We evaluated 979 patients for the development of post‐transplant lymphoproliferative disease ( PTLD ) and solid malignancies after allogeneic hematopoietic stem cell transplantations (allo‐ HSCT ) as a late complication. We found 15 (1.5%) subsequent malignancies; three of these malignancies were PTLD , and twelve were solid tumors. The median time from allo‐ HSCT to the development of PTLD was 9 (3‐20) months and that from allo‐ HSCT to the development of solid tumors was 93 (6‐316) months. The cumulative incidence of evolving subsequent malignancy in patients was 1.3% (±0.5 SE) at 5 years and 3.9% (±1.2 SE) at 10 years.
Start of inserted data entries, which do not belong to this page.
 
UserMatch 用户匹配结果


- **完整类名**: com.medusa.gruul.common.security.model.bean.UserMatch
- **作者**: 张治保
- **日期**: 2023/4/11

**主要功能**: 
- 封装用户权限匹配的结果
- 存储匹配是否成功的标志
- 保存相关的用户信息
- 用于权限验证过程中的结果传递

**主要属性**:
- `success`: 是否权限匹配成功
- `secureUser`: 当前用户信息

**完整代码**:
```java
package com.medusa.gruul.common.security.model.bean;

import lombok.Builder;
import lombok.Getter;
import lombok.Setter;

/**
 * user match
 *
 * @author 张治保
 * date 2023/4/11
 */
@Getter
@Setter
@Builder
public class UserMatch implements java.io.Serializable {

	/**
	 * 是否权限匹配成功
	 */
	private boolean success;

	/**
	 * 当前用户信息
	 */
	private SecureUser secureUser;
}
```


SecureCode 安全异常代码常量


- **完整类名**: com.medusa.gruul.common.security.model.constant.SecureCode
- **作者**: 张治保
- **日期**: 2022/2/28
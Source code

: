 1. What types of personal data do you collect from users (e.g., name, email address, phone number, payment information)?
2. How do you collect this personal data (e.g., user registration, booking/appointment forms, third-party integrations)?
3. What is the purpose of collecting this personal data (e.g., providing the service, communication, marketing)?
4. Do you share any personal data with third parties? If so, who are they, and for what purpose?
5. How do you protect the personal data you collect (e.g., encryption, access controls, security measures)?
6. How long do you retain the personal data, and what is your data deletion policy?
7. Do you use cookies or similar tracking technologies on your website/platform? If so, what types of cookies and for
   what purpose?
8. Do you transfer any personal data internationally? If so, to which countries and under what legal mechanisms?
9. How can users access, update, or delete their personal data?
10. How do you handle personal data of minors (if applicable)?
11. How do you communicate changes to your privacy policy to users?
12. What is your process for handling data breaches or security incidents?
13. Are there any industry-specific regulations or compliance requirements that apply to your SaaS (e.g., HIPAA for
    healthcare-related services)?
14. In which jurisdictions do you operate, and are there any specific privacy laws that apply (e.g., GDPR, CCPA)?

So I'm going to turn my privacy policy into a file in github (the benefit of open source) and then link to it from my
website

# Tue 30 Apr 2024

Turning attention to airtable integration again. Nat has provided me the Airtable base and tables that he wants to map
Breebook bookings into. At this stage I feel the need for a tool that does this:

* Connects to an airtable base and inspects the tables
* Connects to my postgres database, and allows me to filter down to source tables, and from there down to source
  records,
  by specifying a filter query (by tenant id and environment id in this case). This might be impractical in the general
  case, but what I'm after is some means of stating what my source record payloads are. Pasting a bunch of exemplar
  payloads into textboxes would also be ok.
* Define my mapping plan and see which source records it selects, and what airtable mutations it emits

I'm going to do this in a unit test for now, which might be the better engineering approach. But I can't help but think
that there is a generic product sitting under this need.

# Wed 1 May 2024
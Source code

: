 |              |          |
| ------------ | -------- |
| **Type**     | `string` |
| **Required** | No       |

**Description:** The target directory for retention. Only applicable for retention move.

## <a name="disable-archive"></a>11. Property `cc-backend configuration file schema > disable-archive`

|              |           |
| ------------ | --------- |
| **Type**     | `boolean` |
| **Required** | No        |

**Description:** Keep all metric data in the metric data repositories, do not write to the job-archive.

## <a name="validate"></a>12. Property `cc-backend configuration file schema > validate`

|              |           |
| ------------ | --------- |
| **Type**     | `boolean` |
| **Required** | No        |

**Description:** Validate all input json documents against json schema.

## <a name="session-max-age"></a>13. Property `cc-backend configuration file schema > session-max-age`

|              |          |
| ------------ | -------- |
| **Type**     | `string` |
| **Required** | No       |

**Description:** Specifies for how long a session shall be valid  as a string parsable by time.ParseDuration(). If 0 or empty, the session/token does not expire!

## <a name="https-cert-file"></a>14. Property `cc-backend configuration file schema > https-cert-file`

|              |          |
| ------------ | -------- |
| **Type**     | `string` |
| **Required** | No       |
The cumulative incidence of developing subsequent malignancy in patients with benign hematological diseases as the transplant indication was 7.4%±4.2 SE at 5 years. More subsequent malignancy developed in patients having ≥1 year chronic graft‐vs‐host disease ( GVHD ; 3.7% in ≥1 year chronic GVHD and 0.7% in <1 year chronic GVHD patient groups, P =.002). Subsequent epithelial tumor risk was higher in ≥1 year chronic GVHD patients than <1 year (3.7% vs 0.1%, P <.001). In multivariate analysis, benign hematological diseases as transplant indication ( RR : 5.6, CI 95%: 1.4‐22.3, P =.015) and ≥1 year chronic GVHD ( RR : 7.1, 95% CI : 2.3‐22.5, P =.001) were associated with the development of subsequent malignancy.